When I look amazed, Golnaz laughs. “It is very common. We Russians, we don’t travel all that much within our country. And foreigners, such as you, also end up only visiting Moscow and St. Petersburg,” she says. “This World Cup has changed that. Football has brought everyone to Kazan.” When she says Kazan, she also means Volgograd and Kaliningrad, Ekaterinburg and Rostov-on-Don, Samara and Saransk; the Russia beyond the Lonely Planet trail has welcomed foreigners and Russians alike, with wide eyes and wider arms.

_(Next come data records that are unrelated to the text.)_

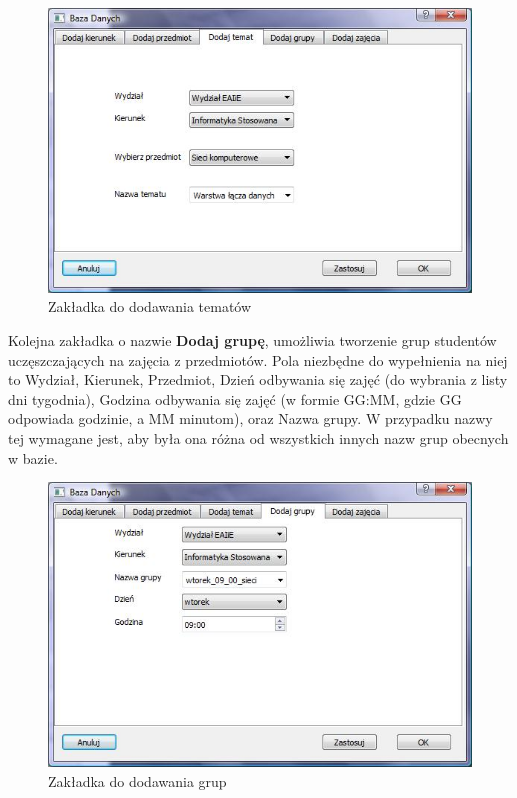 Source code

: \begin{figure}
\begin{center}
\includegraphics[scale=0.7]{dodaj_temat.jpg}
\caption{Zakładka do dodawania tematów}
\label{fig:dodajTemat}
\end{center}
\end{figure}

Kolejna zakładka o nazwie \textbf{Dodaj grupę}, umożliwia tworzenie grup studentów uczęszczających na zajęcia z przedmiotów. Pola niezbędne do wypełnienia na niej to Wydział, Kierunek, Przedmiot, Dzień odbywania się zajęć (do wybrania z listy dni tygodnia), Godzina odbywania się zajęć (w formie GG:MM, gdzie GG odpowiada godzinie, a MM minutom), oraz Nazwa grupy. W przypadku nazwy tej wymagane jest, aby była ona różna od wszystkich innych nazw grup obecnych w bazie.

\begin{figure}
\begin{center}
\includegraphics[scale=0.7]{dodaj_grupe.jpg}
\caption{Zakładka do dodawania grup}
\label{fig:dodajGrupe}
\end{center}
\end{figure}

Over the last three weeks, Kazan alone has been visited by men, women and children from France, Australia, Iran, Spain, Poland, Colombia, Korea, Germany, and now Belgium and Brazil — tourists who had an opportunity that went well beyond simply watching their country play at the Kazan Arena. These tourists soaked in the sights and sounds of this 11th century city and experienced ‘the best that Russia has to offer’, as journalist and football author David Golblatt was told on his podcast Game Of Our Lives.
“We know about the bad stuff. What’s the best stuff that’s going to be on offer in Russia?” Goldblatt asks Russian journalist Sasha Goryunov on his podcast. “So first thing for me is people will discover the cities they have never heard of, never visited,” Goryunov replies. “People don’t realise… 30 years after the fall of the Wall, (Russian) people don’t get out that much. So to get, say, thousands of random Mexicans descending on their city in the middle of Russia, they’d be delighted. They will make (visitors) feel very welcome.”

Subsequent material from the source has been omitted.